Somali Al-Shabab Joins Al-Qaida, Zawahiri Announces

   on February 09 2012 3:20 PM
Zawahri
Al-Qaeda's new leader Ayman al-Zawahri said he brought "glad tidings" of a union with al-Shabab. REUTERS/Social Media Website v

Al-Qaida's leader announced in a video Thursday that the Somali militant group al-Shabab has formally joined the Islamic extremist network, fusing two groups that have been targets of America's counterterrorism efforts.

Today, I have glad tidings for the Muslim ummah [world community] that will please the believers and disturb the disbelievers, which is the joining of the Shabaab al-Mujahideen Movement in Somalia to Qaidat al-Jihad to support the jihadi unity against the Zionist-Crusader campaign and their assistants amongst the treacherous agent rulers, al-Qaida leader Ayman al-Zawahiri said in the video.

It is unclear what difference making the arrangement official will make. The Obama administration has already launched drone strikes against al-Shabab, acting under the same post-Sept. 11, 2001 powers that allow the U.S. president to deploy force against al-Qaida. Informal linkages have long existed between the two groups, although al-Shabab's aim of imposing Sharia law in Somalia is narrower in scope than al-Qaida's vision of global jihad.

Al-Shabab has also become increasingly weakened as the Somali populace it depends on for tribute has turned against it. African Union soldiers have been successful in routing al-Shabab forces in Mogadishu, the Somali capital, while Kenyan troops have kept up the pressure since entering Somalia in October.

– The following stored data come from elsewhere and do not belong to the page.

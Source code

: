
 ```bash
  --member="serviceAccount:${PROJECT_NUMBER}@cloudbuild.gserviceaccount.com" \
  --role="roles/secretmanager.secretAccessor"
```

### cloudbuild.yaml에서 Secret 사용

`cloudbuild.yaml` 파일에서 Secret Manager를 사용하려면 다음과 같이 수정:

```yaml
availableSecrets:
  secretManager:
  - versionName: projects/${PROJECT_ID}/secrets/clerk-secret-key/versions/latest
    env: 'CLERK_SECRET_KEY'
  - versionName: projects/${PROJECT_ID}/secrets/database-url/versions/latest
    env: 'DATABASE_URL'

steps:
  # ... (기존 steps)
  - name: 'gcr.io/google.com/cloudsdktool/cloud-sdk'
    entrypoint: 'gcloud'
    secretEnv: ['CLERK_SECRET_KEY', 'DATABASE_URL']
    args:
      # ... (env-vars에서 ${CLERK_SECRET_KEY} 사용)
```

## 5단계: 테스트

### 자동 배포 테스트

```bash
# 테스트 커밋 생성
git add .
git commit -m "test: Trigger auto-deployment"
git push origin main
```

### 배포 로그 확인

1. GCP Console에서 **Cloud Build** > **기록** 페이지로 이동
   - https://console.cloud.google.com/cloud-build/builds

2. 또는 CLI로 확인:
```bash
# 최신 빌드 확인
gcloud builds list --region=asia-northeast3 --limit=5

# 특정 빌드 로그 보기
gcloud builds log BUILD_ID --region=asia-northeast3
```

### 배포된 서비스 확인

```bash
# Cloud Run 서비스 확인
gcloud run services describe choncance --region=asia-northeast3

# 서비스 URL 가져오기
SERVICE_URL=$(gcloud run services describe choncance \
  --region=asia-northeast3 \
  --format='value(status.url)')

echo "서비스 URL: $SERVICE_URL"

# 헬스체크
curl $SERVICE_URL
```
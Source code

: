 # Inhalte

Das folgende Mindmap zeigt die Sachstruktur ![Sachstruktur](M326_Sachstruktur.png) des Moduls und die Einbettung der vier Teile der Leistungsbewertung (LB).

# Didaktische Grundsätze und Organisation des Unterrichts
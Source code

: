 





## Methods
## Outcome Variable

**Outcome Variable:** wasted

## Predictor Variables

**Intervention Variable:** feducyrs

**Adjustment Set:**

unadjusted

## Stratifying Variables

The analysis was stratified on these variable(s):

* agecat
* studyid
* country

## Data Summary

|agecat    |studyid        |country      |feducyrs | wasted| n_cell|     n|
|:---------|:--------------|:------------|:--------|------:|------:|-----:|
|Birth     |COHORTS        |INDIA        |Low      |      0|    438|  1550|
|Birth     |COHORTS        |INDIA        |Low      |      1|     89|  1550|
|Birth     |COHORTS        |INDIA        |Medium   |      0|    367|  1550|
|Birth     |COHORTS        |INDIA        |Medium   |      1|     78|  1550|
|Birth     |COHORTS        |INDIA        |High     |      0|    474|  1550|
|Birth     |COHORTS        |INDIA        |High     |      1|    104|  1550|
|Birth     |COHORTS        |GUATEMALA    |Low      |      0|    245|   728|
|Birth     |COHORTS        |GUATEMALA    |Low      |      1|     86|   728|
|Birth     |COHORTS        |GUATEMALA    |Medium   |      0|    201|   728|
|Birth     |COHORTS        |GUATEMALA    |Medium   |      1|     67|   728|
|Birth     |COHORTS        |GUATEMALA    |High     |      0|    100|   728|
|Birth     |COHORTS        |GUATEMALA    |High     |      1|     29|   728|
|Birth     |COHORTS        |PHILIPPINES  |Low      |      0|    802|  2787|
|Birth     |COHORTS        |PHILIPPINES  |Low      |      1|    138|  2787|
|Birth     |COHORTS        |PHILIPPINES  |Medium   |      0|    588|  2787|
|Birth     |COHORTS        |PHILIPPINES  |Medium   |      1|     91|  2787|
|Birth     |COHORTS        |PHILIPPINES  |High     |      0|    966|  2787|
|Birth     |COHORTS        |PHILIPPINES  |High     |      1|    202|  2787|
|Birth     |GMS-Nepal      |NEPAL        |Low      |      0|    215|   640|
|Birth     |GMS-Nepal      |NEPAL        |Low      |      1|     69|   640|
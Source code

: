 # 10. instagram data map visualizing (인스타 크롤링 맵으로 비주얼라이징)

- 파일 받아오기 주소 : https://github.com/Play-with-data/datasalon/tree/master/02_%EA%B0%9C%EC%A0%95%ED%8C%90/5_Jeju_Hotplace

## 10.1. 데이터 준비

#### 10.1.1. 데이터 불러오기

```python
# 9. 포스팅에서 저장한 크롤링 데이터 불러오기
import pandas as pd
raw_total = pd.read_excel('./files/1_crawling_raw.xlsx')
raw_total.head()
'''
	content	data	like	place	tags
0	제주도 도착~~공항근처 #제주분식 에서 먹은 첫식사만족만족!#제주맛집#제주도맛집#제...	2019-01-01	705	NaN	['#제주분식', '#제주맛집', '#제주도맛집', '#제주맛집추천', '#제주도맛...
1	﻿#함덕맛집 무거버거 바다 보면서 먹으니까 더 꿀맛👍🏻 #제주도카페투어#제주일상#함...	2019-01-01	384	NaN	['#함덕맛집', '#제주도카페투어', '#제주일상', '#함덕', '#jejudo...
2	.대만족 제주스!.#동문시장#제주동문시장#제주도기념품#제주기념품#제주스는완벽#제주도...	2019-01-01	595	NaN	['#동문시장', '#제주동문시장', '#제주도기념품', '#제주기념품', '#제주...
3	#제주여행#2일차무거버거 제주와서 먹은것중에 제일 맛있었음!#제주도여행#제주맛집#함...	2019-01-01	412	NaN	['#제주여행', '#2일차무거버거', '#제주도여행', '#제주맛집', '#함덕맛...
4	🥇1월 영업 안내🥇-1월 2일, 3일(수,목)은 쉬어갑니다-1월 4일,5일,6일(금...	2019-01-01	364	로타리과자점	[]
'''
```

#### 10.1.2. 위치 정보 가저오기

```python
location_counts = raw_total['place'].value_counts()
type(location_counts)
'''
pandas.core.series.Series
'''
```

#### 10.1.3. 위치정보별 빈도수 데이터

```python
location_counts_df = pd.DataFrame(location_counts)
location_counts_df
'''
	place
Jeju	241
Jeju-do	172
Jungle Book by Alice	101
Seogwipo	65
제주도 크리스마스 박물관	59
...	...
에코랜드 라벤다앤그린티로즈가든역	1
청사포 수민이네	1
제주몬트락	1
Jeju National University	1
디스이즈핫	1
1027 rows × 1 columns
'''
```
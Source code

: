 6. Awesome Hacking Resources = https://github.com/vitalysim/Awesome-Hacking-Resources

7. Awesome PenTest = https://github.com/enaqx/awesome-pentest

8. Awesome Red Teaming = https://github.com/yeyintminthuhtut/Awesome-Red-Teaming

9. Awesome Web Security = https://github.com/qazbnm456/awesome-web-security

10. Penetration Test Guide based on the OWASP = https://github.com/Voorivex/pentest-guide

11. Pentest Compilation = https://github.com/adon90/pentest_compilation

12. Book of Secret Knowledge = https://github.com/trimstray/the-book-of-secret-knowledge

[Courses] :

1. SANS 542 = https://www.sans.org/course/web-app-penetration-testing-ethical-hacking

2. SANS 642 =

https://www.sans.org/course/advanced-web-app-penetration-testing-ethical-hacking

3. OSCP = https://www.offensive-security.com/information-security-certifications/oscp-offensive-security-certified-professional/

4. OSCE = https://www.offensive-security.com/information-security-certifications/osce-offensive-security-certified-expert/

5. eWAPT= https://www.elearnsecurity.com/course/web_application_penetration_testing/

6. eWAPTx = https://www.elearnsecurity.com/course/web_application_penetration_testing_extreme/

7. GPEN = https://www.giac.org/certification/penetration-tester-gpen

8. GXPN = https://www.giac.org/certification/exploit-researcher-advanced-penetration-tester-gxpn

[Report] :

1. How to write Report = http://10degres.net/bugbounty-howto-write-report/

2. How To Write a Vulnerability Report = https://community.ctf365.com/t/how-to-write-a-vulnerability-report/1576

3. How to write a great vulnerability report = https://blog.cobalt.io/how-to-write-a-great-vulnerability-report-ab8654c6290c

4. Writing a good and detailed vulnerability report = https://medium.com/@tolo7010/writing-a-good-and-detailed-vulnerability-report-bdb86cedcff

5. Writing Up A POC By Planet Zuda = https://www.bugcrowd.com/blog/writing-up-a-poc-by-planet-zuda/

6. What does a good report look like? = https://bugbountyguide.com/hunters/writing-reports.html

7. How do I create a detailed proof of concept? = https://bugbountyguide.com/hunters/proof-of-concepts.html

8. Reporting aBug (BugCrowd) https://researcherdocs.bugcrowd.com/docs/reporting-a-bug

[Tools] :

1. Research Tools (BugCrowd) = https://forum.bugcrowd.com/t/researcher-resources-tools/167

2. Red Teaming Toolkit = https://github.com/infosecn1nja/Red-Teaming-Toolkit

The clans and militias that opportunistically aligned with al-Shabab and provided the bulk of their forces' strength, many of them are peeling away, said J. Peter Pham, director of the Africa program at the Atlantic Council. In a way it doesn't add much to al-Qaida to pick up a group that's in serious decline and could be militarily defeated.

Still, the newly forged partnership could allow al-Qaida to recruit some of the more hardline members of al-Shabab for operations outside of Somalia, Pham said.

The danger there is the Shabab have shown they have links to the Somali diaspora to Europe, North America, Australia and other places, and those could be put in the service of al-Qaida, Pham said.